Nationwide, the number of people receiving a first dose each day has nearly doubled since July 11, when that figure stood at 7.5 new doses per 10,000 people. It is now 14.6, as of Aug. 8. But compare that 95% increase to these five states where cases have dramatically surged since the fourth wave of the epidemic took off in the U.S.:

(See all charts in the original story.)

As these charts show, the uptick in residents getting their first dose of a COVID-19 vaccination is much higher than the U.S. average in regions in the South that have seen the largest spikes in new infections, and which have typically lagged well behind national vaccination rates. The closest of these states to an exception is Missouri, whose renewed interest in vaccinations briefly spiked but has since drawn back—though remains double what it was at its most recent nadir.

In each case above, TIME identified the date at which the uptick in new vaccinations began, based on a simple calculation of when the figure first significantly increased over a 10-day period. While this definition is somewhat arbitrary, it captures the rise most precisely (based on extended trial and error) because, in many cases, the rise began very gradually and didn’t take off for days or weeks.

What’s most curious here is that, in all cases, it appears that the uptick in new vaccine recipients began when the case rate, calculated (like vaccinations) on a rolling seven-day basis, rose above 20 new infections per 100,000 people—the green line in the graphs. If that doesn’t sound catastrophic, consider that, at its worst peak in early January 2021, the national rate was 76.5 per 100,000, and that the resurgent cases this summer didn’t pass 20 for the country at large until July 29. As recently as July 5, the national figure was under 4.

In all the states visualized above, the fourth wave arrived early and has reached far greater heights than the national rate. In Louisiana and Florida, the fourth wave is already worse than the third, last winter. Alabama and Arkansas are likely to reach new peaks within the week.

The national vaccination rate is most often reported as the percentage of Americans who have received a completed dose of the vaccine, which currently stands at 50.1% after weeks of stubbornly refusing to surpass the halfway mark. Given that the vast majority of all COVID-19 vaccine recipients receive either the Pfizer-BioNTech or Moderna varieties, which require two doses several weeks apart, we don’t expect to see a noticeable rise in the completed rate for at least another week—assuming new recipients in these newly vaccine-tolerant regions show up for their second dose, which is not universally the case.

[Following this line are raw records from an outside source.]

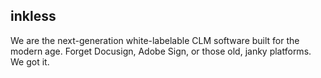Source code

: ## inkless 
We are the next-generation white-labelable CLM software built for the modern age.
Forget Docusign, Adobe Sign, or those old, janky platforms. We got it.
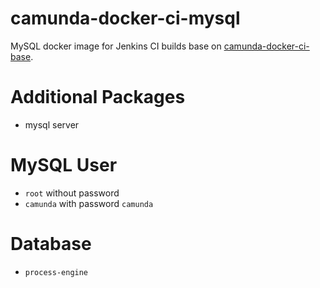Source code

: camunda-docker-ci-mysql
=======================

MySQL docker image for Jenkins CI builds base on [camunda-docker-ci-base][].

# Additional Packages

  - mysql server

# MySQL User

  - `root` without password
  - `camunda` with password `camunda`

# Database

  - `process-engine`

[camunda-docker-ci-base]: https://github.com/camunda-ci/camunda-docker-ci-base
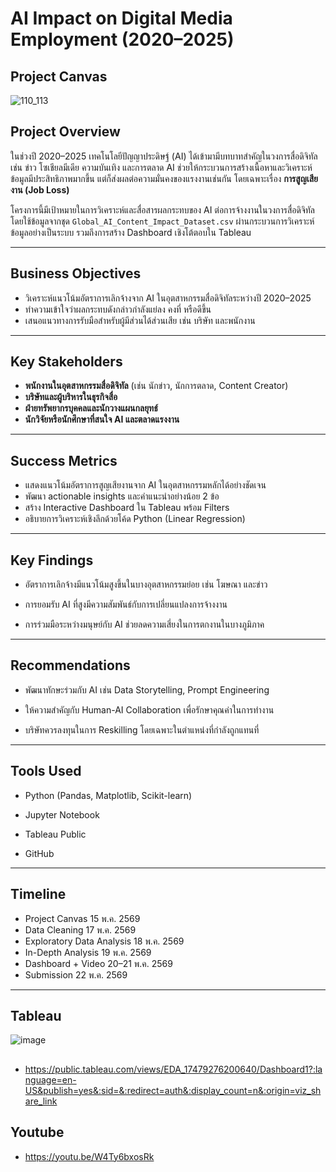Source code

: # AI Impact on Digital Media Employment (2020–2025)
## Project Canvas
![110_113](https://github.com/user-attachments/assets/ad93098c-6dac-4dd3-b07f-86d3183ec239)

## Project Overview

ในช่วงปี 2020–2025 เทคโนโลยีปัญญาประดิษฐ์ (AI) ได้เข้ามามีบทบาทสำคัญในวงการสื่อดิจิทัล เช่น ข่าว โซเชียลมีเดีย ความบันเทิง และการตลาด AI ช่วยให้กระบวนการสร้างเนื้อหาและวิเคราะห์ข้อมูลมีประสิทธิภาพมากขึ้น แต่ก็ส่งผลต่อความมั่นคงของแรงงานเช่นกัน โดยเฉพาะเรื่อง **การสูญเสียงาน (Job Loss)**

โครงการนี้มีเป้าหมายในการวิเคราะห์และสื่อสารผลกระทบของ AI ต่อการจ้างงานในวงการสื่อดิจิทัล โดยใช้ข้อมูลจากชุด `Global_AI_Content_Impact_Dataset.csv` ผ่านกระบวนการวิเคราะห์ข้อมูลอย่างเป็นระบบ รวมถึงการสร้าง Dashboard เชิงโต้ตอบใน Tableau

---

## Business Objectives

- วิเคราะห์แนวโน้มอัตราการเลิกจ้างจาก AI ในอุตสาหกรรมสื่อดิจิทัลระหว่างปี 2020–2025
- ทำความเข้าใจว่าผลกระทบดังกล่าวกำลังแย่ลง คงที่ หรือดีขึ้น
- เสนอแนวทางการรับมือสำหรับผู้มีส่วนได้ส่วนเสีย เช่น บริษัท และพนักงาน

---

## Key Stakeholders

- **พนักงานในอุตสาหกรรมสื่อดิจิทัล** (เช่น นักข่าว, นักการตลาด, Content Creator)
- **บริษัทและผู้บริหารในธุรกิจสื่อ**
- **ฝ่ายทรัพยากรบุคคลและนักวางแผนกลยุทธ์**
- **นักวิจัยหรือนักศึกษาที่สนใจ AI และตลาดแรงงาน**

---

## Success Metrics

- แสดงแนวโน้มอัตราการสูญเสียงานจาก AI ในอุตสาหกรรมหลักได้อย่างชัดเจน
- พัฒนา actionable insights และคำแนะนำอย่างน้อย 2 ข้อ
- สร้าง Interactive Dashboard ใน Tableau พร้อม Filters
- อธิบายการวิเคราะห์เชิงลึกด้วยโค้ด Python (Linear Regression)

---
## Key Findings
- อัตราการเลิกจ้างมีแนวโน้มสูงขึ้นในบางอุตสาหกรรมย่อย เช่น โฆษณา และข่าว

- การยอมรับ AI ที่สูงมีความสัมพันธ์กับการเปลี่ยนแปลงการจ้างงาน

- การร่วมมือระหว่างมนุษย์กับ AI ช่วยลดความเสี่ยงในการตกงานในบางภูมิภาค
---
## Recommendations
- พัฒนาทักษะร่วมกับ AI เช่น Data Storytelling, Prompt Engineering

- ให้ความสำคัญกับ Human-AI Collaboration เพื่อรักษาคุณค่าในการทำงาน

- บริษัทควรลงทุนในการ Reskilling โดยเฉพาะในตำแหน่งที่กำลังถูกแทนที่
---
## Tools Used
- Python (Pandas, Matplotlib, Scikit-learn)

- Jupyter Notebook

- Tableau Public

- GitHub


---
## Timeline
- Project Canvas	15 พ.ค. 2569
- Data Cleaning	17 พ.ค. 2569
- Exploratory Data Analysis	18 พ.ค. 2569
- In-Depth Analysis	19 พ.ค. 2569
- Dashboard + Video	20–21 พ.ค. 2569
- Submission 22 พ.ค. 2569
---
## Tableau
![image](https://github.com/user-attachments/assets/8198559c-bd97-44ef-ab01-bc80f2dae07f)
##

- https://public.tableau.com/views/EDA_17479276200640/Dashboard1?:language=en-US&publish=yes&:sid=&:redirect=auth&:display_count=n&:origin=viz_share_link
## Youtube
- https://youtu.be/W4Ty6bxosRk

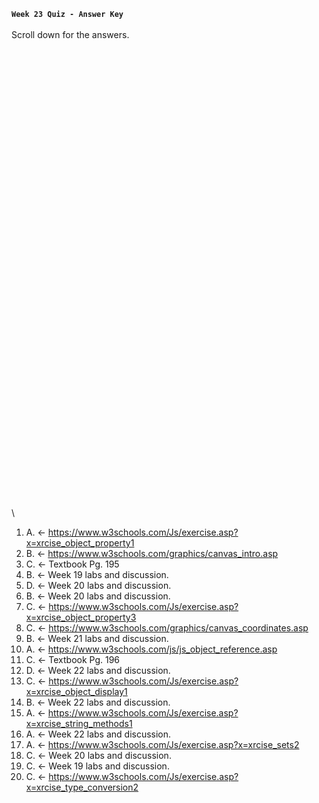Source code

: **`Week 23 Quiz - Answer Key`**
\
\
Scroll down for the answers.
\
\
\
\
\
\
\
\
\
\
\
\
\
\
\
\
\
\
\
\
\
\
\
\
\
\
\
\
\
\
\
\
\
\
\
\
\
\
\
\
\
\
\
\
\
\

1. A. <- https://www.w3schools.com/Js/exercise.asp?x=xrcise_object_property1
2. B. <- https://www.w3schools.com/graphics/canvas_intro.asp
3. C. <- Textbook Pg. 195
4. B. <- Week 19 labs and discussion.
5. D. <- Week 20 labs and discussion.
6. B. <- Week 20 labs and discussion.
7. C. <- https://www.w3schools.com/Js/exercise.asp?x=xrcise_object_property3
8. C. <- https://www.w3schools.com/graphics/canvas_coordinates.asp
9. B. <- Week 21 labs and discussion.
10. A. <- https://www.w3schools.com/js/js_object_reference.asp
11. C. <- Textbook Pg. 196
12. D. <- Week 22 labs and discussion.
13. C. <- https://www.w3schools.com/Js/exercise.asp?x=xrcise_object_display1
14. B. <- Week 22 labs and discussion.
15. A. <- https://www.w3schools.com/Js/exercise.asp?x=xrcise_string_methods1
16. A. <- Week 22 labs and discussion.
17. A. <- https://www.w3schools.com/Js/exercise.asp?x=xrcise_sets2
18. C. <- Week 20 labs and discussion.
19. C. <- Week 19 labs and discussion.
20. C. <- https://www.w3schools.com/Js/exercise.asp?x=xrcise_type_conversion2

While five states do not make a trend, a review of all 50 and Washington, D.C. show early signs of similar patterns outside of the hard-hit South. COVID-19 case rates are rising everywhere, but many states remain below the 20 mark or only very recently passed that apparent threshold. The rates of new vaccine recipients are likewise on the rise in most regions, particularly in states where they lagged well behind the national average prior to this most recent resurgence.

If this pattern holds as more and more regions experience intolerable spikes in new cases, there is a good possibility that a bad situation could have a positive side effect as the vaccination rate receives, well, an adrenaline shot after months of crawling only incrementally upward.